私は堪えきれなくなり、スプーンを持つ手が震える。すると、慶太に見透かされ、手を握ってくれ『ママは駄目やね〜☆蒼、パパが食べさせてあげるから、パパと一緒に食べような〜☆』と言い、私に気遣ってくれ交代してくれた。私は走ってお手洗いにいき、必死に堪えていた涙が溢れ出てきた。2006-04-18 15:24:00 -
76:
前までの元気がなくなった蒼。痩せきった蒼。
そんな蒼を見て、私はたまらなかった。どうしてあんな小さい子が、こんな事にならなきゃいけないのか。どうして蒼なのか。
変わってやれない事が、悔しくて悔しくてたまらなく、涙がとまらなかった。2006-04-18 15:33:00 -
77:
こんな事をしている間に、時間は過ぎていく。涙を拭い、蒼の病室へと小走りで戻る。
蒼はすでにお粥を食べ終わっており、慶太と一緒にアンパンマンのおもちゃで遊んでいた。
『蒼〜☆ごめんね〜☆』私はそう言い、蒼に近寄る。すると蒼が『マーマ☆抱っこー!!!抱っこー!!!』と言ってきたのだ。愛しすぎる蒼。私はスグさま蒼を抱き上げ『蒼はホンマ甘えんぼさんやね〜―☆』と言い、蒼のほっぺに自分のほっぺを重ねた。蒼は喜び、私のほっぺをペンペンとたたく。『蒼〜☆もっとやったれ〜☆こんな弱虫さんなママにおしおきしてやれ☆』と慶太がゆう。すると慶太の言葉がわかったのか、蒼はひたすら私のほっぺをたたく。そうやってじゃれあっていたら、面会の終わりの時間がきた。2006-04-18 15:44:00 -
78:
私は看護婦さんに無理を言って、蒼を抱っこしながらあやし、寝かせた。そっと蒼をベッドへ寝かし、蒼に『また明日ね☆おやすみ、蒼☆』と小声で言い、看護婦さんにお礼を言って病院を後にし、私達は帰った。
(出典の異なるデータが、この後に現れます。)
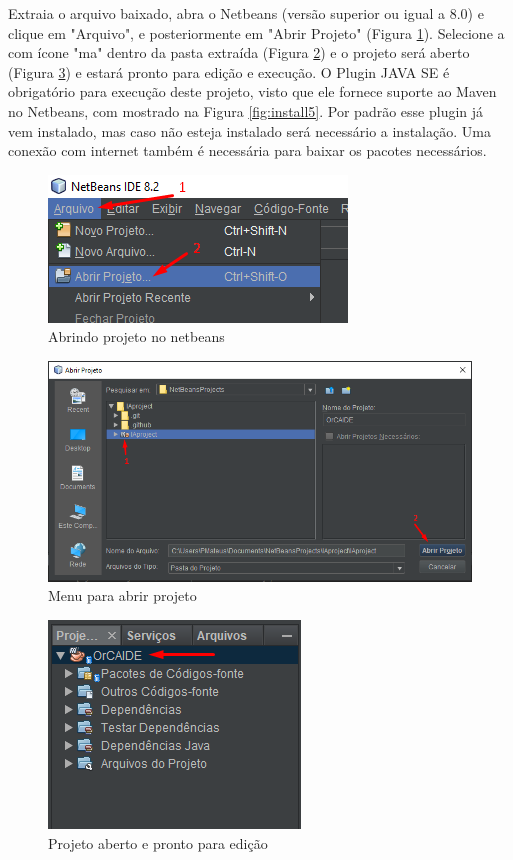 \documentclass{bcc}
\begin{document}
Extraia o arquivo baixado, abra o Netbeans (versão superior ou igual a 8.0) e clique em "Arquivo", e posteriormente em "Abrir Projeto" (Figura \ref{fig:install2}). Selecione a com ícone "ma" dentro da pasta extraída (Figura \ref{fig:install3}) e o projeto será aberto (Figura \ref{fig:install4}) e estará pronto para edição e execução. O Plugin JAVA SE é obrigatório para execução deste projeto, visto que ele fornece suporte ao Maven no Netbeans, com mostrado na Figura \ref{fig:install5}. Por padrão esse plugin já vem instalado, mas caso não esteja instalado será necessário a instalação. Uma conexão com internet também é necessária para baixar os pacotes necessários.

\begin{figure}[H]
\centering
\includegraphics[width=.7\textwidth]{Figuras/install2.png}
\caption{Abrindo projeto no netbeans} 
\label{fig:install2}
\end{figure}

\begin{figure}[H]
\centering
\includegraphics[width=.9\textwidth]{Figuras/install3.png}
\caption{Menu para abrir projeto} 
\label{fig:install3}
\end{figure}

\begin{figure}[H]
\centering
\includegraphics[width=.5\textwidth]{Figuras/install4.png}
\caption{Projeto aberto e pronto para edição} 
\label{fig:install4}
\end{figure}
\end{document}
明日蒼は違う病院へ転院する。転院先の病院は《脊髄》《脳》《神経》などしか扱わない専門の病院らしい。その為、支度などしなければいけない故、私達は早めに寝る事にした。やっぱり蒼のいない家は淋しすぎる。そう思いながら、眠りについた。
翌日、早めに起きて、蒼の転院の為の支度をし、少し早く家を出て病院に向かった。2006-04-18 16:01:00 -
79:
病院に着き蒼の病室へ行くと、蒼はまだ寝ていた。起こさないように、静かに蒼の荷物をまとめる。すると『ウワーーーーーーン!!!!』と蒼が泣きながら目を覚ました。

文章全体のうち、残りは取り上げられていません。